# [Aim of the task]
Whenever a line in the records below holds the string "walks", include it in the count, and state the number alone.

# [Input data]
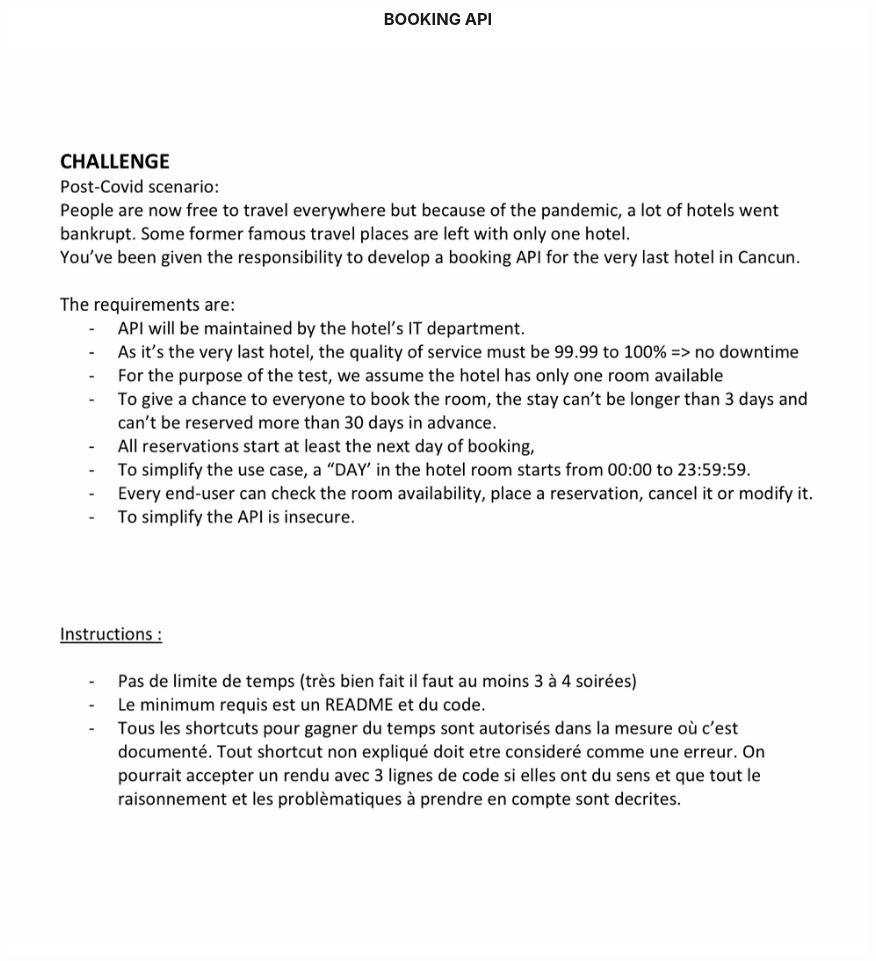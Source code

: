 
### <CENTER>BOOKING API</CENTER>

<p align="center">
   <img alt="CHALLENGE IMAGE EMAIL" src="image.jpeg" width="100%">
</p>
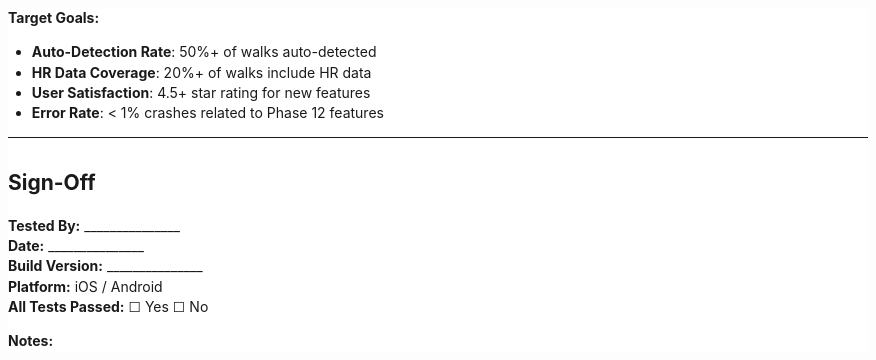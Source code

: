 **Target Goals:**
- **Auto-Detection Rate**: 50%+ of walks auto-detected
- **HR Data Coverage**: 20%+ of walks include HR data
- **User Satisfaction**: 4.5+ star rating for new features
- **Error Rate**: < 1% crashes related to Phase 12 features

---

## Sign-Off

**Tested By:** _______________  
**Date:** _______________  
**Build Version:** _______________  
**Platform:** iOS / Android  
**All Tests Passed:** ☐ Yes ☐ No  

**Notes:**

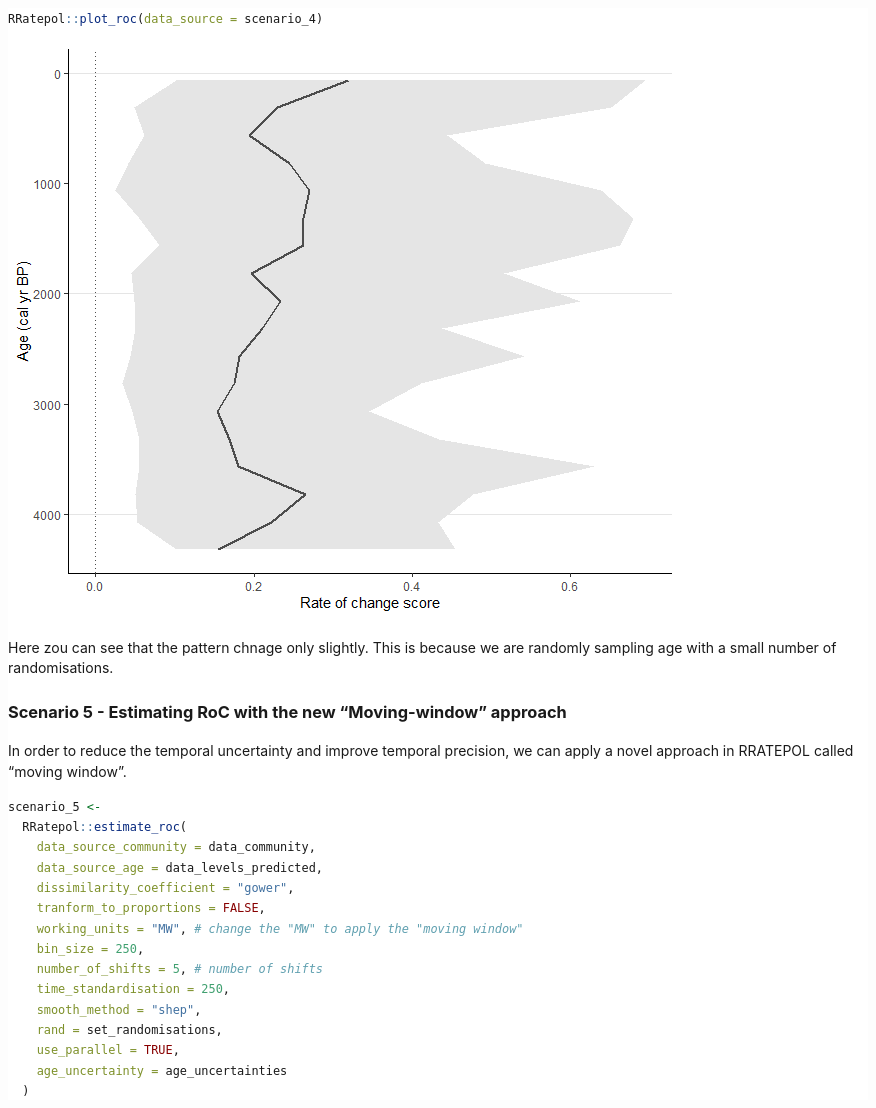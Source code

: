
 ``` r
RRatepol::plot_roc(data_source = scenario_4)
```

<img src="part_1_geochemical_data_files/figure-commonmark/plot%20scenario%204-1.png" data-fig-align="center" />

Here zou can see that the pattern chnage only slightly. This is because we are randomly sampling age with a small number of randomisations.

### Scenario 5 - Estimating RoC with the new “Moving-window” approach

In order to reduce the temporal uncertainty and improve temporal precision, we can apply a novel approach in RRATEPOL called “moving window”.

``` r
scenario_5 <-
  RRatepol::estimate_roc(
    data_source_community = data_community,
    data_source_age = data_levels_predicted,
    dissimilarity_coefficient = "gower",
    tranform_to_proportions = FALSE,
    working_units = "MW", # change the "MW" to apply the "moving window"
    bin_size = 250,
    number_of_shifts = 5, # number of shifts
    time_standardisation = 250,
    smooth_method = "shep",
    rand = set_randomisations,
    use_parallel = TRUE,
    age_uncertainty = age_uncertainties
  )
```
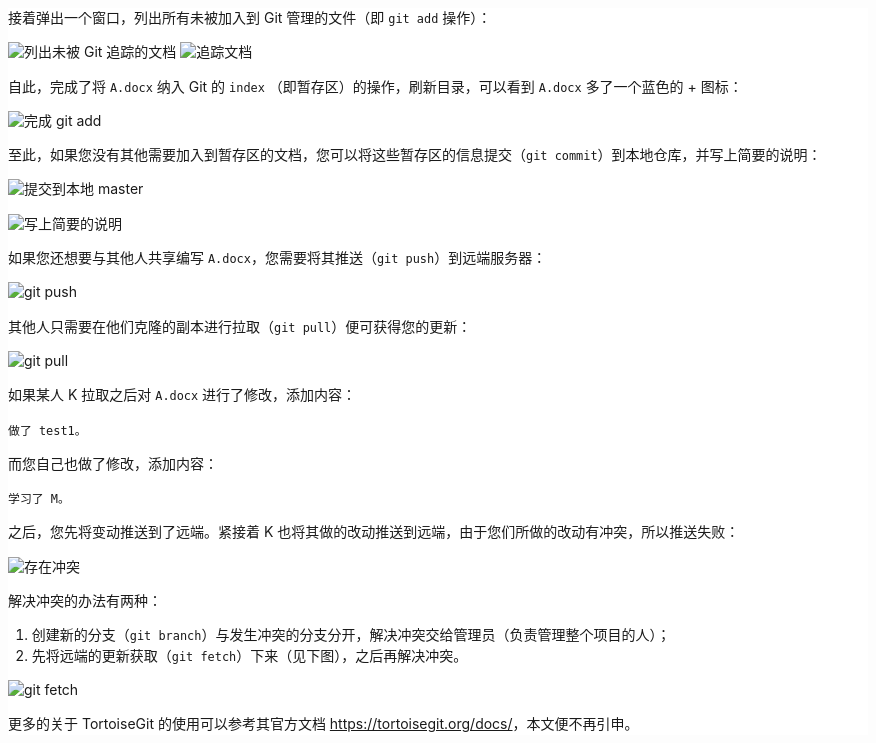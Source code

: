 接着弹出一个窗口，列出所有未被加入到 Git 管理的文件（即 `git add` 操作）：

![列出未被 Git 追踪的文档](add1.png)
![追踪文档](add2.png)

自此，完成了将 `A.docx` 纳入 Git 的 `index` （即暂存区）的操作，刷新目录，可以看到 `A.docx` 多了一个蓝色的 $+$ 图标：

![完成 git add](plus.png)

至此，如果您没有其他需要加入到暂存区的文档，您可以将这些暂存区的信息提交（`git commit`）到本地仓库，并写上简要的说明：

![提交到本地 master](master.png)

![写上简要的说明](commit.png)

如果您还想要与其他人共享编写 `A.docx`，您需要将其推送（`git push`）到远端服务器：

![git push](push.png)

其他人只需要在他们克隆的副本进行拉取（`git pull`）便可获得您的更新：

![git pull](pull.png)

如果某人 K 拉取之后对 `A.docx` 进行了修改，添加内容：

```doc
做了 test1。
```

而您自己也做了修改，添加内容：

```doc
学习了 M。
```

之后，您先将变动推送到了远端。紧接着 K 也将其做的改动推送到远端，由于您们所做的改动有冲突，所以推送失败：

![存在冲突](push_error.png)

解决冲突的办法有两种：

1. 创建新的分支（`git branch`）与发生冲突的分支分开，解决冲突交给管理员（负责管理整个项目的人）；
2. 先将远端的更新获取（`git fetch`）下来（见下图），之后再解决冲突。

![git fetch](fetch.png)

更多的关于 TortoiseGit 的使用可以参考其官方文档 <https://tortoisegit.org/docs/>，本文便不再引申。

# [Answer section]
2